I can see colors fine except when I have to write them in a story. Then I’ll say a character has brown eyes, is wearing a green top with khakis, and has her nails painted red. What is wrong with this picture? Rainbow colors don’t do justice to the myriad of shades out there. So how do you get more specific? Here are some helpful aids. Think in categories.
Jewels—pearl, amethyst, emerald, ruby, sapphire, jade
Flowers—rose, lilac, daffodil, lavender
Food—grape, cherry, orange, lemon, lime, cocoa, coffee, fudge, chocolate, blueberry, avocado, strawberry
Minerals—onyx, copper, gold, silver, malachite, cobalt
Nature—slate gray like a thundercloud, leaf green, walnut, coal, ivory
But sometimes my mind goes blank, and so I turn to the most creative resource of all—a department store catalog.

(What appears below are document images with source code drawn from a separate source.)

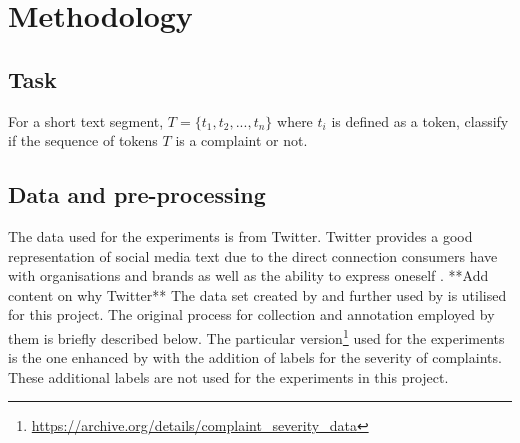\chapter{Methodology}

\section{Task}
For a short text segment, $T = \{t_1, t_2, ..., t_n\}$ where $t_i$ is defined as a token, classify if the sequence of tokens $T$ is a complaint or not.

\section{Data and pre-processing}
The data used for the experiments is from Twitter. Twitter provides a good representation of social media text due to the direct connection consumers have with organisations and brands as well as the ability to express oneself \cite{preotiuc-pietro_automatically_2019}. **Add content on why Twitter**
\newline \newline
The data set created by \cite{preotiuc-pietro_automatically_2019} and further used by \cite{jin_complaint_2020} is utilised for this project. The original process for collection and annotation employed by them is briefly described below. The particular version\footnote{\url{https://archive.org/details/complaint_severity_data}} used for the experiments is the one enhanced by \cite{jinModelingSeverityComplaints2021} with the addition of labels for the severity of complaints. These additional labels are not used for the experiments in this project.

You can’t get any more imaginative than this, whether it’s towels or tops or sweaters. Here are some descriptive colors from a recent newspaper insert:
Heather gray, apple green, aquatic blue, berry, coral, cornflower blue, charcoal, navy, banana, raspberry, tropical turquoise, sky blue, stone gray, violet, burgundy, claret, evergreen, marine teal, sand, ocean aqua, pewter, snow.
You get the idea. And so I’ve created a file listing descriptive adjectives under each basic rainbow color. Here is one example:
chestnut, auburn, mahogany, walnut, hazel, fawn, copper, camel, caramel, cinnamon, russet, tawny, sand, chocolate, maroon, tan, bronze, coffee, rust, earth, dusty, mud, toffee, cocoa
Thus when I am stuck for a particular shade, I can hop over to my color chart and pick one out.
Colors descriptions also convey emotions. For example, mud brown, toad green, or cyanotic blue have a less pleasant connotation than chocolate brown, sea green or ocean blue. So choose your hues carefully to enhance a scene.
What’s your secret to describing colors?